One of the most insidious dynamics in our racial system is that being white simultaneously means two apparently contradictory things. On the one hand, it means being “regular” or “normal,” and on the other hand, it means not knowing who you are — because, after all, whiteness is not a true ethnicity with its own long history, but rather an artificial racial designation that has been established, in its current form, as an American legal fiction for little more than a century.
This combination of “being normal” with “not having a clear identity” is one of the dynamics that helps to maintain white dominance. Defining “normal” or “regular” in opposition to being “ethnic,” “racial,” or “cultural” allows white people to feel like race is someone else’s problem. White people feel that they’re just going along and living their lives and minding their own business, and then suddenly people of color come along and bother them about race, and then white people react by saying “Why should that concern me?”
Meanwhile, because many white people have given up their own ethnic identities in order to become white, they are missing some of the resources that ethnic community provides. They might be missing a sense of identity, of close-knit community, of specific cultural traditions. As a result, white people try to seek out these things from communities of color, which is what’s known as appropriation.
In short, white people have a really hard time interacting with people of color as equals and colleagues. They feel like they either have more worth, “because we’re normal and regular,” or less worth, because “people of color are so much cooler, better dancers, more spiritual, more musical, etc., than we are!” And both of those attitudes are distortions that make it very difficult to build truly collaborative cross-racial relationships.
All of these dynamics are manifest among white Ashkenazi Jews. Yes, Ashkenazi Jews dominate the mainstream of the organized Jewish community. But the Ashkenazi identity now considered mainstream has been “whitened,” or stripped of many of its “ethnic” features in order to count as “white.” As a result, we suffer from that same deadly combination: we feel like we’re “normal Jews, just regular Jews,” and at the same time, we don’t really know who we are. And because we’re disconnected from major aspects of our culture, we’re hungry for ethnicity, and we have a tendency to appropriate the resources of other Jewish ethnic communities, like Sephardi and Mizrachi Jews.

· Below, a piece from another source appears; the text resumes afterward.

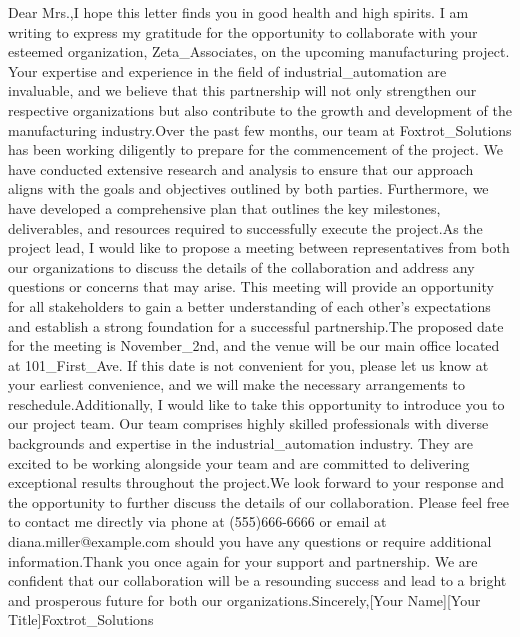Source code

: Dear Mrs.,I hope this letter finds you in good health and high spirits. I am writing to express my gratitude for the opportunity to collaborate with your esteemed organization, Zeta_Associates, on the upcoming manufacturing project. Your expertise and experience in the field of industrial_automation are invaluable, and we believe that this partnership will not only strengthen our respective organizations but also contribute to the growth and development of the manufacturing industry.Over the past few months, our team at Foxtrot_Solutions has been working diligently to prepare for the commencement of the project. We have conducted extensive research and analysis to ensure that our approach aligns with the goals and objectives outlined by both parties. Furthermore, we have developed a comprehensive plan that outlines the key milestones, deliverables, and resources required to successfully execute the project.As the project lead, I would like to propose a meeting between representatives from both our organizations to discuss the details of the collaboration and address any questions or concerns that may arise. This meeting will provide an opportunity for all stakeholders to gain a better understanding of each other's expectations and establish a strong foundation for a successful partnership.The proposed date for the meeting is November_2nd, and the venue will be our main office located at 101_First_Ave. If this date is not convenient for you, please let us know at your earliest convenience, and we will make the necessary arrangements to reschedule.Additionally, I would like to take this opportunity to introduce you to our project team. Our team comprises highly skilled professionals with diverse backgrounds and expertise in the industrial_automation industry. They are excited to be working alongside your team and are committed to delivering exceptional results throughout the project.We look forward to your response and the opportunity to further discuss the details of our collaboration. Please feel free to contact me directly via phone at (555)666-6666 or email at diana.miller@example.com should you have any questions or require additional information.Thank you once again for your support and partnership. We are confident that our collaboration will be a resounding success and lead to a bright and prosperous future for both our organizations.Sincerely,[Your Name][Your Title]Foxtrot_Solutions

What’s more, when we as white Ashkenazi Jews deal with issues of race outside the Jewish community, we sometimes exhibit the same destructive tendencies as other white people: we feel that race is not or should not be our problem, but then try to benefit from the cultural resources of other ethnic and racial communities. Even those of us who do work actively on issues of race and racism often fall into that second trap, the trap of struggling with our own sense of ethnic disconnection and trying to meet our needs for culture by taking advantage of the cultural resources of people of color.

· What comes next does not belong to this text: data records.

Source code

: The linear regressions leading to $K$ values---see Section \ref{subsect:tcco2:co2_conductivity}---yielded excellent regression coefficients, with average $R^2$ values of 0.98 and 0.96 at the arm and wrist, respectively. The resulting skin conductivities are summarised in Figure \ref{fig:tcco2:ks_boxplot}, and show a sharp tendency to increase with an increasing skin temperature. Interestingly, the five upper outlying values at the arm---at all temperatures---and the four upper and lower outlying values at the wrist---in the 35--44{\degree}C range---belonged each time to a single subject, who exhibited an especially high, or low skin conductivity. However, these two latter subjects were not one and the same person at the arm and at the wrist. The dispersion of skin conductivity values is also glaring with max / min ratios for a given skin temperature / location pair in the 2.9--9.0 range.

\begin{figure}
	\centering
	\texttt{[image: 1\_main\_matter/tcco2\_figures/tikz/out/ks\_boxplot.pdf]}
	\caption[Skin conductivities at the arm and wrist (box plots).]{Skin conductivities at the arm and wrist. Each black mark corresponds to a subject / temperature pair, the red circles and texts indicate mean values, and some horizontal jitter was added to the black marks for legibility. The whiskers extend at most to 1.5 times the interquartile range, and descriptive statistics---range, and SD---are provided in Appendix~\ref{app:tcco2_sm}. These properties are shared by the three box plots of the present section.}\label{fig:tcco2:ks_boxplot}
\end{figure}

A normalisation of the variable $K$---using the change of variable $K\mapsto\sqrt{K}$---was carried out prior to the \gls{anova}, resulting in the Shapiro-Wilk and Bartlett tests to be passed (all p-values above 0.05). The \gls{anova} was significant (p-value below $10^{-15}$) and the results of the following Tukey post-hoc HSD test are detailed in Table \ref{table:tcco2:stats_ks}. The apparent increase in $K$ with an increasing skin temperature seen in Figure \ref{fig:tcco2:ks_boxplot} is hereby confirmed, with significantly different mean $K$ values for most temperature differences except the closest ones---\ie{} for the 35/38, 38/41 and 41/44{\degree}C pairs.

The bottom line is that it’s really hard to stand in solidarity with people who are different from us if we can’t see them as peers. The system of racial dominance is designed to make us see people who are different from us as both less than we are, and more than we are. To correct both of those distortions and see others just as they are, we also need to come to see ourselves just as we are. To do that, we need to figure out what it means to be Ashkenazi, and to do that, we need to get back in touch with the pieces of Ashkenazi identity that our community has rejected over the years.